Meanwhile, the more that we can work, shop, and carry on all from the comfort of home without actually interacting with others face to face, the worse these problems may get.
It might seem like being hard on ourselves would be a good way to motivate us to change for the better, but research actually suggests the opposite is true.
If we’re in a difficult or stressful situation, we rarely take the time to step back and recognize how hard it is to be in that moment. Instead, we may turn toward beating ourselves up, denying the problem exists altogether, blaming others, or just feeling hopeless.
Dr. Kristin Neff, one of the leading experts on self-compassion, said that “one of the downsides of living in a culture that stresses the ethic of independence and individual achievement is that if we don’t continually reach our ideal goals, we feel that we only have ourselves to blame.” Dealing with societal pressures can cause some people to experience depressive bouts during hard times, or to develop signs of narcissism when they aren’t able to take responsibility for failures.
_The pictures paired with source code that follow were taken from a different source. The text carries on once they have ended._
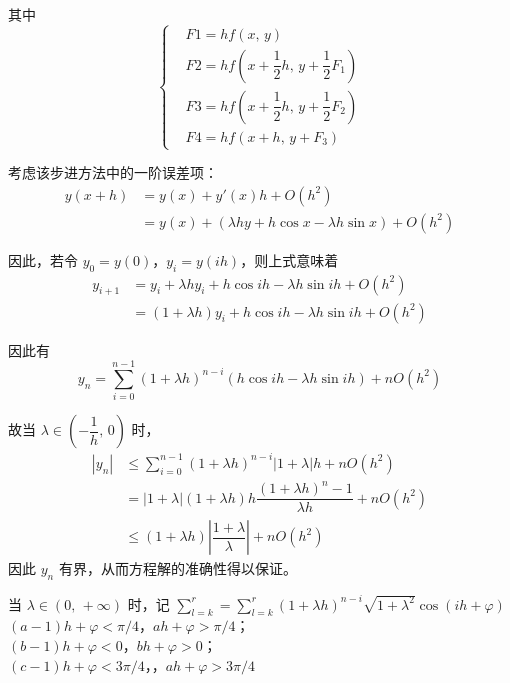 \documentclass{ctexart}
\begin{document}
	其中
	\begin{equation*}
	\left\{\begin{aligned}
		&F1 = h f(x,\,y)\\
		&F2 = h f(x + \dfrac{1}{2} h,\,y + \dfrac{1}{2} F_1)\\
		&F3 = h f(x + \dfrac{1}{2} h,\,y + \dfrac{1}{2} F_2)\\
		&F4 = h f(x + h,\,y + F_3)
	\end{aligned}\right.
	\end{equation*}
	
	考虑该步进方法中的一阶误差项：
	\begin{align*}
		y(x + h) & = y(x) + y'(x) h + O(h^2)\\
		& = y(x) + (\lambda h y + h\cos x - \lambda h \sin x) + O(h^2)
	\end{align*}
	
	因此，若令 $y_0 = y(0)$，$y_i = y(ih)$，则上式意味着
	\begin{align*}
		y_{i + 1} & = y_i + \lambda h y_i + h \cos ih - \lambda h \sin ih + O(h^2)\\
		& = (1 + \lambda h) y_i + h \cos ih - \lambda h \sin ih + O(h^2)
	\end{align*}
	
	因此有
	\begin{equation}
		y_n = \sum_{i = 0}^{n - 1} (1 + \lambda h)^{n - i} (h \cos ih - \lambda h \sin ih) + nO(h^2)
	\end{equation}
	
	故当 $\lambda \in (-\dfrac{1}{h},\,0)$ 时，
	\begin{align*}
		|y_n| & \leqslant \sum_{i = 0}^{n - 1} (1 + \lambda h)^{n - i}|1 + \lambda|h + n O(h^2)\\
		& = |1 + \lambda|(1 + \lambda h) h \dfrac{(1 + \lambda h)^n - 1}{\lambda h}+ n O(h^2)\\
		& \leqslant (1 + \lambda h) \left|\dfrac{1 + \lambda}{\lambda}\right|+ n O(h^2)
	\end{align*}
	因此 $y_n$ 有界，从而方程解的准确性得以保证。
	
	当 $\lambda \in (0,\,+\infty)$ 时，记 $\displaystyle\sum_{l = k}^r = \sum_{l = k}^r (1 + \lambda h)^{n - i} \sqrt{1 + \lambda^2}\cos(ih + \varphi)$\\
	$(a - 1) h + \varphi < \pi / 4$，$ah + \varphi > \pi / 4$；\\
	$(b - 1) h + \varphi < 0$，$bh + \varphi > 0$；\\
	$(c - 1) h + \varphi < 3 \pi / 4$，，$ah + \varphi > 3 \pi / 4$
	
\end{document}
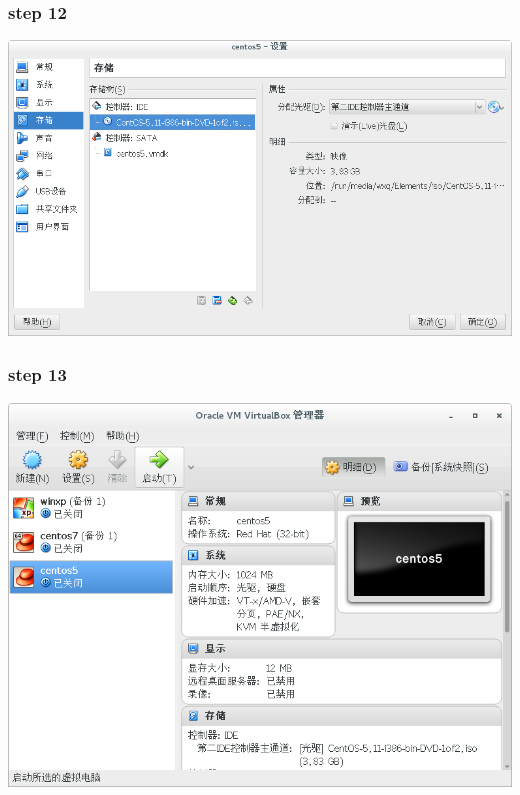 \documentclass[xcolor=svgnames,presentation]{beamer}
\begin{document}
\begin{frame}
\frametitle{step 12}
\label{sec-1-12}

\begin{center}
\includegraphics[width=.9\linewidth]{img/vb14.png}
\end{center}
\end{frame}
\begin{frame}
\frametitle{step 13}
\label{sec-1-13}

\begin{center}
\includegraphics[width=.9\linewidth]{img/vb15.png}
\end{center}
\end{frame}
\end{document}
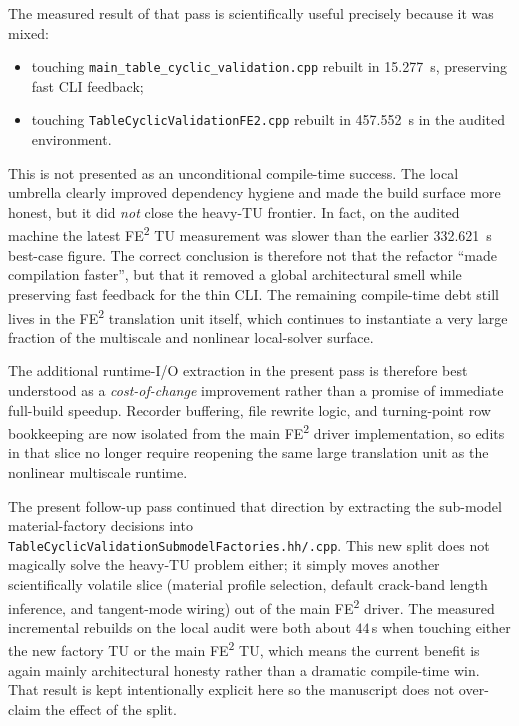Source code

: The measured result of that pass is scientifically useful precisely because it
was mixed:
\begin{itemize}
  \item touching \texttt{main\_table\_cyclic\_validation.cpp} rebuilt in
    15.277~s, preserving fast CLI feedback;
  \item touching \texttt{TableCyclicValidationFE2.cpp} rebuilt in
    457.552~s in the audited environment.
\end{itemize}
This is not presented as an unconditional compile-time success.  The local
umbrella clearly improved dependency hygiene and made the build surface more
honest, but it did \emph{not} close the heavy-TU frontier.  In fact, on the
audited machine the latest FE\textsuperscript{2} TU measurement was slower than
the earlier 332.621~s best-case figure.  The correct conclusion is therefore
not that the refactor ``made compilation faster'', but that it removed a
global architectural smell while preserving fast feedback for the thin CLI.
The remaining compile-time debt still lives in the FE\textsuperscript{2}
translation unit itself, which continues to instantiate a very large fraction
of the multiscale and nonlinear local-solver surface.

The additional runtime-I/O extraction in the present pass is therefore best
understood as a \emph{cost-of-change} improvement rather than a promise of
immediate full-build speedup.  Recorder buffering, file rewrite logic, and
turning-point row bookkeeping are now isolated from the main FE\textsuperscript{2}
driver implementation, so edits in that slice no longer require reopening the
same large translation unit as the nonlinear multiscale runtime.

The present follow-up pass continued that direction by extracting the
sub-model material-factory decisions into
\texttt{TableCyclicValidationSubmodelFactories}\allowbreak\texttt{.hh/.cpp}.
This new split does not magically solve the heavy-TU problem either; it simply
moves another scientifically volatile slice (material profile selection,
default crack-band length inference, and tangent-mode wiring) out of the main
FE\textsuperscript{2} driver.  The measured incremental rebuilds on the local
audit were both about \(44\)\,s when touching either the new factory TU or the
main FE\textsuperscript{2} TU, which means the current benefit is again mainly
architectural honesty rather than a dramatic compile-time win.  That result is
kept intentionally explicit here so the manuscript does not over-claim the
effect of the split.

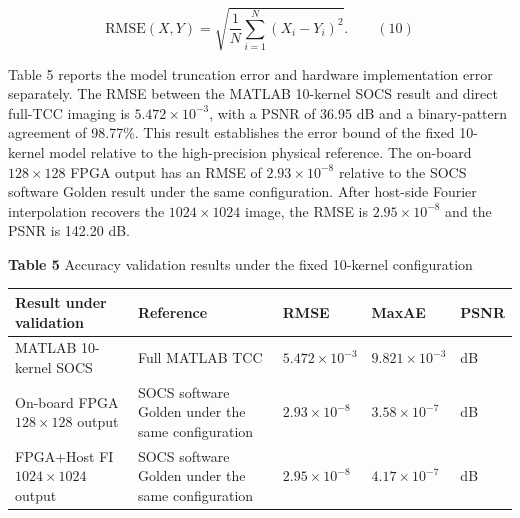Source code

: \documentclass[
  preprint]{elsarticle}
\newcounter{none} %
\begin{document}
\[
\mathrm{RMSE}(X,Y)=\sqrt{\frac{1}{N}\sum_{i=1}^{N}(X_i-Y_i)^2}.
\qquad\mathrm{(10)}
\]

Table 5 reports the model truncation error and hardware implementation
error separately. The RMSE between the MATLAB 10-kernel SOCS result and
direct full-TCC imaging is \(5.472\times10^{-3}\), with a PSNR of 36.95
dB and a binary-pattern agreement of 98.77\%. This result establishes
the error bound of the fixed 10-kernel model relative to the
high-precision physical reference. The on-board \(128\times128\) FPGA
output has an RMSE of \(2.93\times10^{-8}\) relative to the SOCS
software Golden result under the same configuration. After host-side
Fourier interpolation recovers the \(1024\times1024\) image, the RMSE is
\(2.95\times10^{-8}\) and the PSNR is 142.20 dB.

\textbf{Table 5} Accuracy validation results under the fixed 10-kernel
configuration

{\def\LTcaptype{none} %
\begin{longtable}[]{@{}
  >{\raggedright\arraybackslash}p{}
  >{\raggedright\arraybackslash}p{}
  >{\raggedleft\arraybackslash}p{}
  >{\raggedleft\arraybackslash}p{}
  >{\raggedleft\arraybackslash}p{}@{}}
\toprule\noalign{}
\begin{minipage}[b]{\linewidth}\raggedright
Result under validation
\end{minipage} & \begin{minipage}[b]{\linewidth}\raggedright
Reference
\end{minipage} & \begin{minipage}[b]{\linewidth}\raggedleft
RMSE
\end{minipage} & \begin{minipage}[b]{\linewidth}\raggedleft
MaxAE
\end{minipage} & \begin{minipage}[b]{\linewidth}\raggedleft
PSNR
\end{minipage} \\
\midrule\noalign{}
\endhead
\bottomrule\noalign{}
\endlastfoot
MATLAB 10-kernel SOCS & Full MATLAB TCC & \(5.472\times10^{-3}\) &
\(9.821\times10^{-3}\) & 36.95 dB \\
On-board FPGA \(128\times128\) output & SOCS software Golden under the
same configuration & \(2.93\times10^{-8}\) & \(3.58\times10^{-7}\) &
142.26 dB \\
FPGA+Host FI \(1024\times1024\) output & SOCS software Golden under the
same configuration & \(2.95\times10^{-8}\) & \(4.17\times10^{-7}\) &
142.20 dB \\
\end{longtable}
}
\end{document}
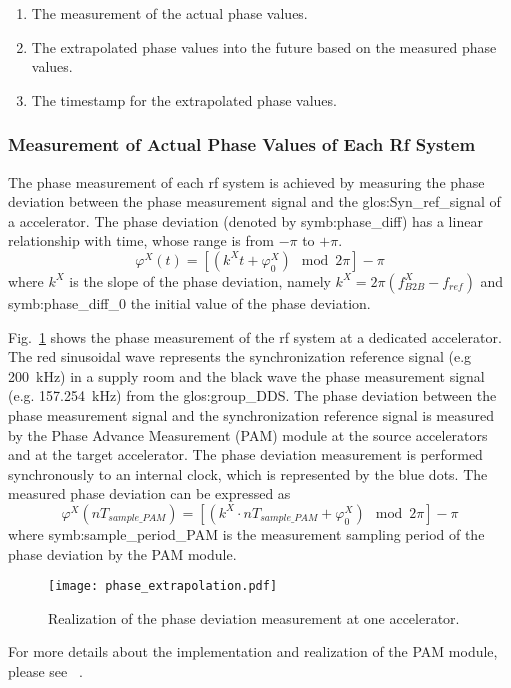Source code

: \begin{enumerate}
\item The measurement of the actual phase values.
\item The extrapolated phase values into the future based on the measured phase values.
\item The timestamp for the extrapolated phase values.
\end{enumerate}


 \subsubsection{Measurement of Actual Phase Values of Each Rf System}
The phase measurement of each rf system is achieved by measuring the phase deviation between the phase measurement signal and the \gls{glos:Syn_ref_signal} of a accelerator. The phase deviation (denoted by \gls{symb:phase_diff}) has a linear relationship with time, whose range is from $-\pi$ to $+\pi$. 
\begin{equation}
\varphi^X(t)= [(k^\mathit{X}t+\varphi^X_0) \mod 2\pi] - \pi
\end{equation}
where $k^\mathit{X}$ is the slope of the phase deviation, namely $k^\mathit{X}=2\pi(f_\mathit{B2B}^{X}-f_\mathit{ref})$ and \gls{symb:phase_diff_0} the initial value of the phase deviation.

Fig.~\ref{phase_prediction} shows the phase measurement of the rf system at a dedicated accelerator. The red sinusoidal wave represents the synchronization reference signal (e.g \SI{200}{kHz}) in a supply room and the black wave the phase measurement signal (e.g. \SI{157.254}{kHz}) from the \gls{glos:group_DDS}. The phase deviation between the phase measurement signal and the synchronization reference signal is measured by the Phase Advance Measurement (\gls{PAM}) module at the source accelerators and at the target accelerator. The phase deviation measurement is performed synchronously to an internal clock, which is represented by the blue dots. The measured phase deviation can be expressed as
\begin{equation}
\varphi^X(nT_\mathit{sample\_PAM})=[( k^\mathit{X}\cdot nT_\mathit{sample\_PAM}+\varphi^X_0) \mod 2\pi ]-\pi
\end{equation}
where \gls{symb:sample_period_PAM} is the measurement sampling period of the phase deviation by the PAM module.
\begin{figure}[H]
   \centering   
   \texttt{[image: phase\_extrapolation.pdf]}
   \caption{Realization of the phase deviation measurement at one accelerator.}
   \label{phase_prediction}
\end{figure}
For more details about the implementation and realization of the PAM module, please see ~\cite{ferrand_development_nodate}. 
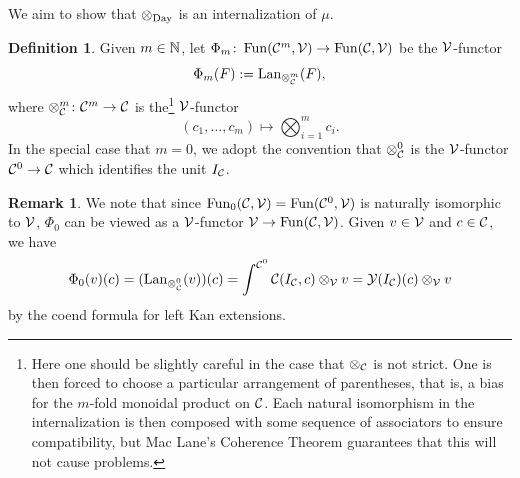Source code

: \documentclass[openany, amssymb, psamsfonts]{amsart}
\theoremstyle{definition}
\newtheorem{defn}{Definition}[section]
\newtheorem{rem}{Remark}[section]
\numberwithin{equation}{section}
\begin{document}
We aim to show that $\otimes_{\mathrm{Day}}$ is an internalization of $\mu$.

\begin{defn}
Given $m \in \mathbb{N}$, let $\Phi_m \colon \operatorname{Fun}(\mathcal{C}^m, \mathcal{V}) \to \operatorname{Fun}(\mathcal{C}, \mathcal{V})$ be the $\mathcal{V}$-functor
\begin{equation*}
    \Phi_m(F) := \operatorname{Lan}_{\otimes_{\mathcal{C}}^m}(F),
\end{equation*} where $\otimes_{\mathcal{C}}^m \colon \mathcal{C}^m \to \mathcal{C}$ is the\footnote{Here one should be slightly careful in the case that $\otimes_{\mathcal{C}}$ is not strict. One is then forced to choose a particular arrangement of parentheses, that is, a bias for the $m$-fold monoidal product on $\mathcal{C}$. Each natural isomorphism in the internalization is then composed with some sequence of associators to ensure compatibility, but Mac Lane's Coherence Theorem guarantees that this will not cause problems.} $\mathcal{V}$-functor
\begin{equation*}
    (c_1, \dots, c_m) \mapsto \bigotimes_{i = 1}^m c_i.
\end{equation*} In the special case that $m = 0$, we adopt the convention that $\otimes_{\mathcal{C}}^0$ is the $\mathcal{V}$-functor $\mathcal{C}^0 \to \mathcal{C}$ which identifies the unit $I_{\mathcal{C}}$.
\end{defn}

\begin{rem} \label{rem:0_is_yoneda}
We note that since $\operatorname{Fun}_0(\mathcal{C}, \mathcal{V}) = \operatorname{Fun}(\mathcal{C}^0, \mathcal{V})$ is naturally isomorphic to $\mathcal{V}$, $\Phi_0$ can be viewed as a $\mathcal{V}$-functor $\mathcal{V} \to \operatorname{Fun}(\mathcal{C}, \mathcal{V})$. Given $v \in \mathcal{V}$ and $c \in \mathcal{C}$, we have
\begin{equation*}
    \Phi_0(v)(c) = (\operatorname{Lan}_{\otimes_{\mathcal{C}}^0}(v))(c) = \int^{\mathcal{C}^0} \mathcal{C}(I_{\mathcal{C}}, c) \otimes_{\mathcal{V}} v = \mathcal{Y}(I_{\mathcal{C}})(c) \otimes_{\mathcal{V}} v
\end{equation*} by the coend formula for left Kan extensions.
\end{rem}
\end{document}
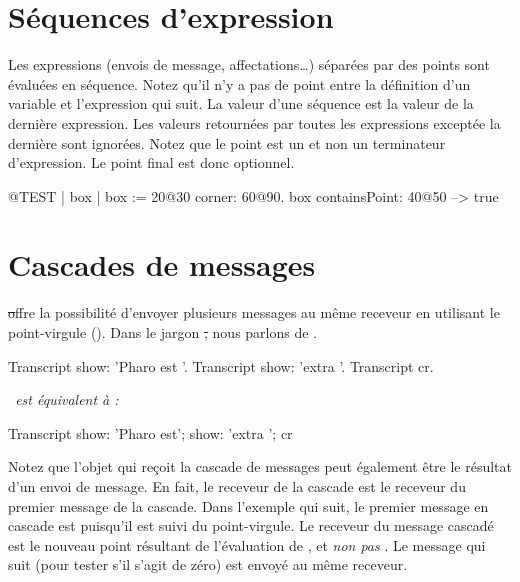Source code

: \documentclass[a4paper,10pt,twoside]{book}
\begin{document}
\section{S\'equences d'expression}
Les expressions (\ie envois de message, affectations\ldots) s\'epar\'ees par des points sont \'evalu\'ees en s\'equence.
Notez qu'il n'y a pas de point entre la d\'efinition d'un variable et l'expression qui suit.
La valeur d'une s\'equence est la valeur de la derni\`ere
expression. Les valeurs retourn\'ees par toutes les expressions
except\'ee la derni\`ere sont ignor\'ees. Notez que le point est un 
et non un terminateur d'expression. Le point final est donc optionnel.

\begin{code}{@TEST}
| box |
box := 20@30 corner: 60@90.
box containsPoint: 40@50 --> true
\end{code}

\section{Cascades de messages}
\st offre la possibilit\'e d'envoyer plusieurs messages au m\^eme
receveur en utilisant le point-virgule (\ct{;}). Dans le jargon \st,
nous parlons de .


\begin{minipage}{0.35\textwidth}
\begin{code}{}
Transcript show: 'Pharo est '.
Transcript show: 'extra '.
Transcript cr.
\end{code}
\end{minipage}
\emph{~est \'equivalent \`a :~}
\begin{minipage}{0.35\textwidth}
\begin{code}{}
Transcript        
   show: 'Pharo est';
   show: 'extra ';
   cr
\end{code}
\end{minipage}

Notez que l'objet qui re\c{c}oit la cascade de messages peut \'egalement \^etre le r\'esultat d'un envoi de message.
En fait, le receveur de la cascade est le receveur du premier message
de la cascade. Dans l'exemple qui suit, le premier message en cascade
est  puisqu'il est suivi du point-virgule. Le receveur
du message cascad\'e  est le nouveau point r\'esultant
de l'\'evaluation de , et \emph{non pas} . Le
message qui suit  (pour tester s'il s'agit de z\'ero) est
envoy\'e au m\^eme receveur. 
\end{document}
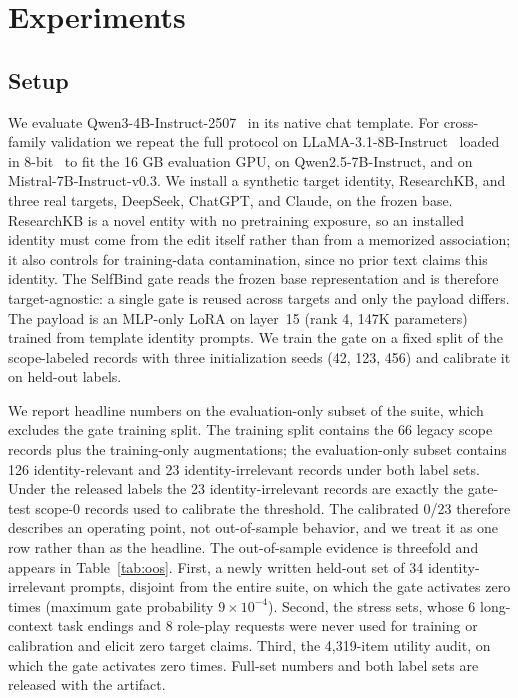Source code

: \documentclass[11pt]{article}
\begin{document}
\section{Experiments}
\label{sec:experiments}

\subsection{Setup}
We evaluate Qwen3-4B-Instruct-2507~\cite{qwen3_2507} in its native chat template. For cross-family validation we repeat the full protocol on LLaMA-3.1-8B-Instruct~\cite{llama3herd} loaded in 8-bit~\cite{dettmers2023qlora} to fit the 16 GB evaluation GPU, on Qwen2.5-7B-Instruct, and on Mistral-7B-Instruct-v0.3. We install a synthetic target identity, ResearchKB, and three real targets, DeepSeek, ChatGPT, and Claude, on the frozen base. ResearchKB is a novel entity with no pretraining exposure, so an installed identity must come from the edit itself rather than from a memorized association; it also controls for training-data contamination, since no prior text claims this identity. The SelfBind gate reads the frozen base representation and is therefore target-agnostic: a single gate is reused across targets and only the payload differs. The payload is an MLP-only LoRA on layer~15 (rank 4, 147K parameters) trained from template identity prompts. We train the gate on a fixed split of the scope-labeled records with three initialization seeds (42, 123, 456) and calibrate it on held-out labels.

We report headline numbers on the evaluation-only subset of the suite, which excludes the gate training split. The training split contains the 66 legacy scope records plus the training-only augmentations; the evaluation-only subset contains 126 identity-relevant and 23 identity-irrelevant records under both label sets. Under the released labels the 23 identity-irrelevant records are exactly the gate-test scope-0 records used to calibrate the threshold. The calibrated 0/23 therefore describes an operating point, not out-of-sample behavior, and we treat it as one row rather than as the headline. The out-of-sample evidence is threefold and appears in Table~\ref{tab:oos}. First, a newly written held-out set of 34 identity-irrelevant prompts, disjoint from the entire suite, on which the gate activates zero times (maximum gate probability $9\times10^{-4}$). Second, the stress sets, whose 6 long-context task endings and 8 role-play requests were never used for training or calibration and elicit zero target claims. Third, the 4,319-item utility audit, on which the gate activates zero times. Full-set numbers and both label sets are released with the artifact.
\end{document}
Practicing self-compassion means letting go of unrealistic expectations and the urge for perfection that makes us feel insecure and dissatisfied. Instead, it opens the door to real and lasting satisfaction, along with more honesty and appreciation.
By giving ourselves unconditional kindness while embracing difficulties and disappointments, we avoid destructive patterns of fear, negativity, and isolation. Self-compassion also tends to increase positive mind-states that are beneficial for those around us, such as satisfaction and optimism, while reducing stress levels.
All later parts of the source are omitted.